I Made Zig Compute 33M Satellite Positions in 3 Seconds. No GPU Required
3 months ago
- #Zig
- #SGP4
- #Performance
- Optimized SGP4 propagation in Zig achieves 11-13M propagations per second, making it the fastest general-purpose implementation.
- SIMD implementation in Zig is straightforward with built-in support, avoiding the complexity typically associated with SIMD programming.
- Three propagation modes were developed: Time Batched, Satellite Batched, and Constellation Mode, each optimized for different use cases.
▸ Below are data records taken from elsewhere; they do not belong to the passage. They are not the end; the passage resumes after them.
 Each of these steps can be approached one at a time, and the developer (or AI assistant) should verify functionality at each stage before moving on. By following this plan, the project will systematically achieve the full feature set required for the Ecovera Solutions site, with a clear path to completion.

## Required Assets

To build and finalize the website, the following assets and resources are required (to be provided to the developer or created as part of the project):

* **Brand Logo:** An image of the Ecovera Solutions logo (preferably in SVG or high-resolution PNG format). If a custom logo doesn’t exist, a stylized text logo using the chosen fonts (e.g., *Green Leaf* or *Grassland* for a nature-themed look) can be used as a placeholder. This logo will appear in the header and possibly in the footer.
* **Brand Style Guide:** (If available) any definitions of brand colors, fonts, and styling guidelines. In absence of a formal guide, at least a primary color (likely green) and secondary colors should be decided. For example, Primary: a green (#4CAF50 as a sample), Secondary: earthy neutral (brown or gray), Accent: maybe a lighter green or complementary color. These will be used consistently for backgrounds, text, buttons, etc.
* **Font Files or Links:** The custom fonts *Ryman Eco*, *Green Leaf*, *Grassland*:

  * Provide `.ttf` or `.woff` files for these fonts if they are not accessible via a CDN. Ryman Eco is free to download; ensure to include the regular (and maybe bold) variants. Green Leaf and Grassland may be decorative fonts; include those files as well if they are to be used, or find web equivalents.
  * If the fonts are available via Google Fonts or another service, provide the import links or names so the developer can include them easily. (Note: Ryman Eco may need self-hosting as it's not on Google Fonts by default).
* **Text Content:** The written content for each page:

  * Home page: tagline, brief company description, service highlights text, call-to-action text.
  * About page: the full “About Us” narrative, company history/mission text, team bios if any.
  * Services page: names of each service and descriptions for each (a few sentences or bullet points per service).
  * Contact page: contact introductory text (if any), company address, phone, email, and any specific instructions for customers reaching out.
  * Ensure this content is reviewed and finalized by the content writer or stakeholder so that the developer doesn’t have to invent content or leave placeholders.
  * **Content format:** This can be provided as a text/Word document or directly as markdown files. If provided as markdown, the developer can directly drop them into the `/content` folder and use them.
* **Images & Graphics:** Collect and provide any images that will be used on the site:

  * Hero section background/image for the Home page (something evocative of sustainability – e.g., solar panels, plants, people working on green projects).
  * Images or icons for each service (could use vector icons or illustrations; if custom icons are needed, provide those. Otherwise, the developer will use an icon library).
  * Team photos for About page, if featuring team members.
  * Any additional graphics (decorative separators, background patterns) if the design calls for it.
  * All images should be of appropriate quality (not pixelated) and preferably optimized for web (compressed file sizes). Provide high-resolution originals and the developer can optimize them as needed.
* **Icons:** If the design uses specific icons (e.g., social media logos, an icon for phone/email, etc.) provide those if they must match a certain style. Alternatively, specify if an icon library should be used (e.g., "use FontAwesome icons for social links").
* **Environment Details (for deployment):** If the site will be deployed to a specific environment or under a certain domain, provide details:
- A polynomial approximation was used for atan2 in the Kepler solver, maintaining accuracy within SGP4's limits while enabling SIMD.
- Struct of Arrays (SoA) layout was employed for multi-satellite processing, improving cache efficiency and performance.
- Benchmarks show Zig's implementation outperforming Rust's sgp4 crate and Python's python-sgp4, especially in time-batched workloads.
- heyoka.py is faster for batch-processing many satellites simultaneously but requires more setup and dependencies.
- A live demo visualizes the entire active satellite catalog (~13,000 satellites) across a full day in about 3.3 seconds.
- Future work includes adding SDP4 for deep space objects and multithreading to further improve performance.